■ Exercise input ■
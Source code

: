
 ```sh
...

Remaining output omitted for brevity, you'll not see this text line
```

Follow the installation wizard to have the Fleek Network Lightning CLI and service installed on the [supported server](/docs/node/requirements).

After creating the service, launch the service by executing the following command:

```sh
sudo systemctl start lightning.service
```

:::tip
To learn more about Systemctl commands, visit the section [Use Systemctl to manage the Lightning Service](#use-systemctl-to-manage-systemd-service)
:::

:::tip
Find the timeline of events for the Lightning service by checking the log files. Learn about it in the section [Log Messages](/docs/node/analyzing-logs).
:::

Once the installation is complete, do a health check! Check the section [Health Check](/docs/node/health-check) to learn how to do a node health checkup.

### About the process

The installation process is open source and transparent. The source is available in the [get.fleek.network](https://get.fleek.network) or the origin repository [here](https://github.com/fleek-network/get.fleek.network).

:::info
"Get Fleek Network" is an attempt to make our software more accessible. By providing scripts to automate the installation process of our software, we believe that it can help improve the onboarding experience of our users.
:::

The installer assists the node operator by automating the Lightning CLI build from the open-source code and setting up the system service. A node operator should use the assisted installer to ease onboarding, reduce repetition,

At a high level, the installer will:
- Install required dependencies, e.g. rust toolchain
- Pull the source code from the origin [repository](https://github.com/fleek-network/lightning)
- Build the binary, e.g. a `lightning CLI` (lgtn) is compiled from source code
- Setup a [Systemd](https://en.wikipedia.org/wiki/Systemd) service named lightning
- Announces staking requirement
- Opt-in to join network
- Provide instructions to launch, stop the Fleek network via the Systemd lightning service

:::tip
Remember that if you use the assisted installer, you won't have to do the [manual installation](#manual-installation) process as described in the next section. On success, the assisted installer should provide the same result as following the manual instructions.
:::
* * *
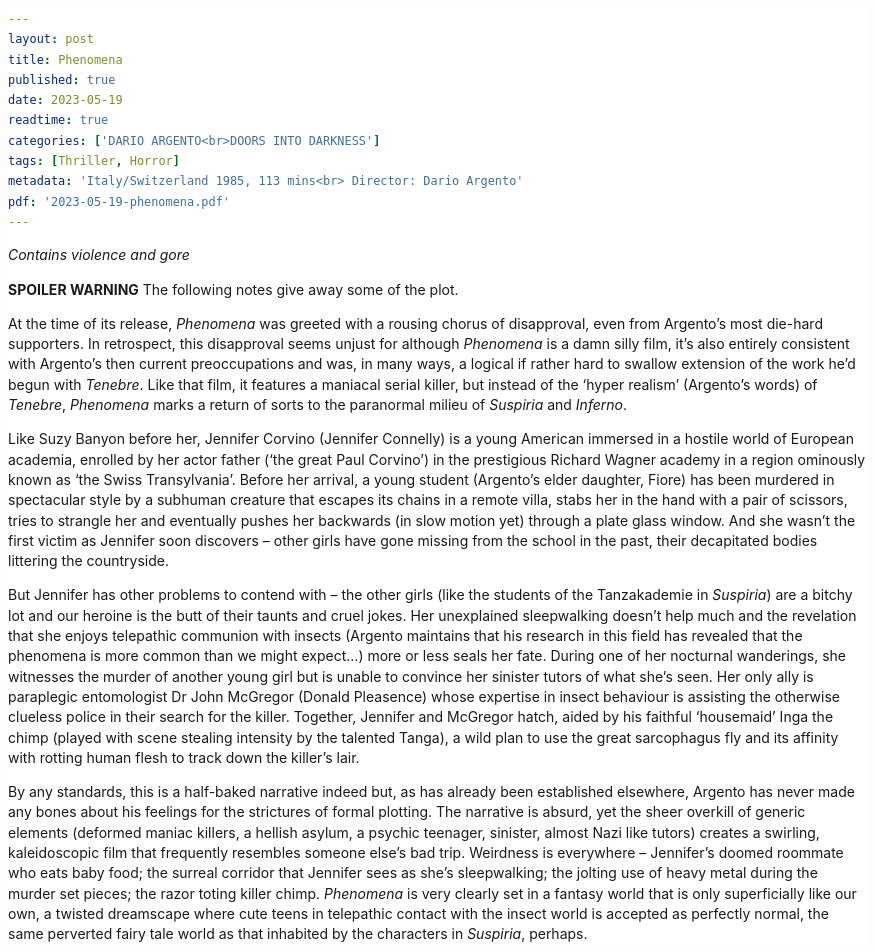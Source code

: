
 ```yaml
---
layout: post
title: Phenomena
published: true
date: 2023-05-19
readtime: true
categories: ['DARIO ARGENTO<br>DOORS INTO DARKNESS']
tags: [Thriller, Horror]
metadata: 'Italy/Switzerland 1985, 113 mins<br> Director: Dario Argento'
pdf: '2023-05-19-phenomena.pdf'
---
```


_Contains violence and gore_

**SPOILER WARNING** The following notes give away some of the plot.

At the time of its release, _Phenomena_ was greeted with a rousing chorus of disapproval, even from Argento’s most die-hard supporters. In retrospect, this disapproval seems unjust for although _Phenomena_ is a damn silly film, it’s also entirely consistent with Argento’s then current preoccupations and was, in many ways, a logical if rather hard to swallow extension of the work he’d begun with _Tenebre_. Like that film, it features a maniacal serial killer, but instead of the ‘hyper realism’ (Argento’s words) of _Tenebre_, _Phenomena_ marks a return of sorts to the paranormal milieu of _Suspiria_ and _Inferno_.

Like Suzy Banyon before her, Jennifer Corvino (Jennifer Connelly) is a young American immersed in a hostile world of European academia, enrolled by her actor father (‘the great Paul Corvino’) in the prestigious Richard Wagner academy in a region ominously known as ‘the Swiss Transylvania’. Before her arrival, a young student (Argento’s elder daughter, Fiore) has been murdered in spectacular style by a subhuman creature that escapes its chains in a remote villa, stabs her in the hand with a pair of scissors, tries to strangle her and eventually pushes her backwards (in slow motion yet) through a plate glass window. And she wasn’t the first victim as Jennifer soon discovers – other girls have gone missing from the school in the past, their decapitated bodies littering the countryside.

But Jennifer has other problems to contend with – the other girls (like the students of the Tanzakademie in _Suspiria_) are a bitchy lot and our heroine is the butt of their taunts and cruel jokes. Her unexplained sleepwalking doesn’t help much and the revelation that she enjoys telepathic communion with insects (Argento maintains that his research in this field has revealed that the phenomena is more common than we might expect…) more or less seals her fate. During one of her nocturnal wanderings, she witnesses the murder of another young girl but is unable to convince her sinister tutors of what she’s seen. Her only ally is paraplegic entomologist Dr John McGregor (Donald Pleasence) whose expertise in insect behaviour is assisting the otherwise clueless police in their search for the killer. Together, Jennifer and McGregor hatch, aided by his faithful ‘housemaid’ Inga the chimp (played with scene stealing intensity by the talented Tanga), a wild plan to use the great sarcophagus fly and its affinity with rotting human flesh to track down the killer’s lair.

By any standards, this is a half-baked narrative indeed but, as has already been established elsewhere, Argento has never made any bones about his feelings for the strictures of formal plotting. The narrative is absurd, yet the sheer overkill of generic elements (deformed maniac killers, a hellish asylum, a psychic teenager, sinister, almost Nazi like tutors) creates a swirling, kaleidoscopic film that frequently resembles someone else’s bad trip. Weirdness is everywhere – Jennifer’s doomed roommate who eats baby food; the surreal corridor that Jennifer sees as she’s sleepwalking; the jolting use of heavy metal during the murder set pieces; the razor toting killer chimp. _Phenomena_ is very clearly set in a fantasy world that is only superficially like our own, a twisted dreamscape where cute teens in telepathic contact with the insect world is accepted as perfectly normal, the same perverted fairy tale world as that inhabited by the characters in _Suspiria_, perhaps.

■ Your task ■
If a line in the entries contains "https", copy it.

■ Expected output ■
The installation process is open source and transparent. The source is available in the [get.fleek.network](https://get.fleek.network) or the origin repository [here](https://github.com/fleek-network/get.fleek.network).
- Pull the source code from the origin [repository](https://github.com/fleek-network/lightning)
- Setup a [Systemd](https://en.wikipedia.org/wiki/Systemd) service named lightning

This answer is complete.